## Material shown
╭──

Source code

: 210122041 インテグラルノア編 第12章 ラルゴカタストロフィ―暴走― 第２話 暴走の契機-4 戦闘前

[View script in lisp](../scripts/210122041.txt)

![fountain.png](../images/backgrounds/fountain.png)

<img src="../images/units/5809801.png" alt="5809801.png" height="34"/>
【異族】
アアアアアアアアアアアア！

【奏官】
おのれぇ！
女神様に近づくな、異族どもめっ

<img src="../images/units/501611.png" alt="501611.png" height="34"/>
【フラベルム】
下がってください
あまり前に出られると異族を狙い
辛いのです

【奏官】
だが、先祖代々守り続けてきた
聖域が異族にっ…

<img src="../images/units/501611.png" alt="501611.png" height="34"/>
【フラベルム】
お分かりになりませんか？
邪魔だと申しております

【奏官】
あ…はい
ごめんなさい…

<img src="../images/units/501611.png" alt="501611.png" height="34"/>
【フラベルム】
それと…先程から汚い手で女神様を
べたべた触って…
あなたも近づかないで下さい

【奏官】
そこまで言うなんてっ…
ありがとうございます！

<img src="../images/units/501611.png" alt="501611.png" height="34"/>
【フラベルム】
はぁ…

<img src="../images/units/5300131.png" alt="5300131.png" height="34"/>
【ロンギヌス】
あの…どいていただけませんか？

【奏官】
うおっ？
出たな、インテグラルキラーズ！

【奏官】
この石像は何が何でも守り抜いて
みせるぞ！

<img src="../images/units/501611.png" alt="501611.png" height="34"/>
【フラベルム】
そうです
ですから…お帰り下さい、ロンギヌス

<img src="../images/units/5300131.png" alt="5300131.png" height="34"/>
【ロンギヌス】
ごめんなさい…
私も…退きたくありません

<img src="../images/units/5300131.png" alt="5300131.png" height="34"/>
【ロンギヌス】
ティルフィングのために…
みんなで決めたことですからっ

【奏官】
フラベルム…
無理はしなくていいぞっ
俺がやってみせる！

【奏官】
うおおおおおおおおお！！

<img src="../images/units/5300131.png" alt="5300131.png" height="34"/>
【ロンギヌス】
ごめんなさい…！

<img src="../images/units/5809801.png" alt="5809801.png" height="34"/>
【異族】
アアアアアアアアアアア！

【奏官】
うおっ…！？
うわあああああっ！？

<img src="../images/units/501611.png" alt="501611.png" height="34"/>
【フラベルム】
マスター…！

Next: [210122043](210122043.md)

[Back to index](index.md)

╰──
╭──

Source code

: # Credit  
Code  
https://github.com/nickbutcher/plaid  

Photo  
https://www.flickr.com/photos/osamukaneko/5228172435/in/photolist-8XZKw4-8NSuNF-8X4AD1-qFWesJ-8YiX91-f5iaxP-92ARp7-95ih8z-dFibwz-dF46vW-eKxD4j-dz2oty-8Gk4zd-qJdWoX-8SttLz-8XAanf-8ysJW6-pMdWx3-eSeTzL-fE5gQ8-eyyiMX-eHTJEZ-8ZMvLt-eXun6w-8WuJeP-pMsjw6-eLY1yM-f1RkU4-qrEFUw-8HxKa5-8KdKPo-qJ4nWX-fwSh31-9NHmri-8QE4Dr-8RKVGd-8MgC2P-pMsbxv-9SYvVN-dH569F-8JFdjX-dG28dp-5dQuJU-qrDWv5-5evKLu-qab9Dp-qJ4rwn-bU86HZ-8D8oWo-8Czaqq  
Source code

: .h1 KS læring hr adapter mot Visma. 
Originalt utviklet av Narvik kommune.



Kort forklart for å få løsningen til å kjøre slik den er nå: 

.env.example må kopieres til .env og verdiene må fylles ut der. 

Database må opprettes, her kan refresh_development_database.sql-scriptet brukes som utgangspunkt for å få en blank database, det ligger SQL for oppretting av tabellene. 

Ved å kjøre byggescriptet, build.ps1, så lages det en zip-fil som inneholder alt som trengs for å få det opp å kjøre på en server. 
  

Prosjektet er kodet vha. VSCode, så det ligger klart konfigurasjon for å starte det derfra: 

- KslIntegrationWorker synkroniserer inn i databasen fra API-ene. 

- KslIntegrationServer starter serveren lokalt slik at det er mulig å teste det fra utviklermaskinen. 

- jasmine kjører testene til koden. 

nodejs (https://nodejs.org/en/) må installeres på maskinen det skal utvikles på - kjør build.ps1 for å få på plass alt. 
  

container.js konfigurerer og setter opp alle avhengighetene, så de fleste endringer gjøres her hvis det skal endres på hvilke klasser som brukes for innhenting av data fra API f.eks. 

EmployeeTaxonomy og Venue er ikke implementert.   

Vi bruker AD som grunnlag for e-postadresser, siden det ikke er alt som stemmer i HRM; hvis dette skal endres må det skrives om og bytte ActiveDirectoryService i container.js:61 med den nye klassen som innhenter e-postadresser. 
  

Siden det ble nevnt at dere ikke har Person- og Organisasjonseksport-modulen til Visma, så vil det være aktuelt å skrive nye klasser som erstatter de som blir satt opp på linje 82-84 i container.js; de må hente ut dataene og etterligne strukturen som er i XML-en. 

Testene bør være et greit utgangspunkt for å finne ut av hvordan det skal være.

╰──

## Task details
Within the records, in how many lines does the string "hvis" occur? Give the number and no other text.

## Completed exercise
2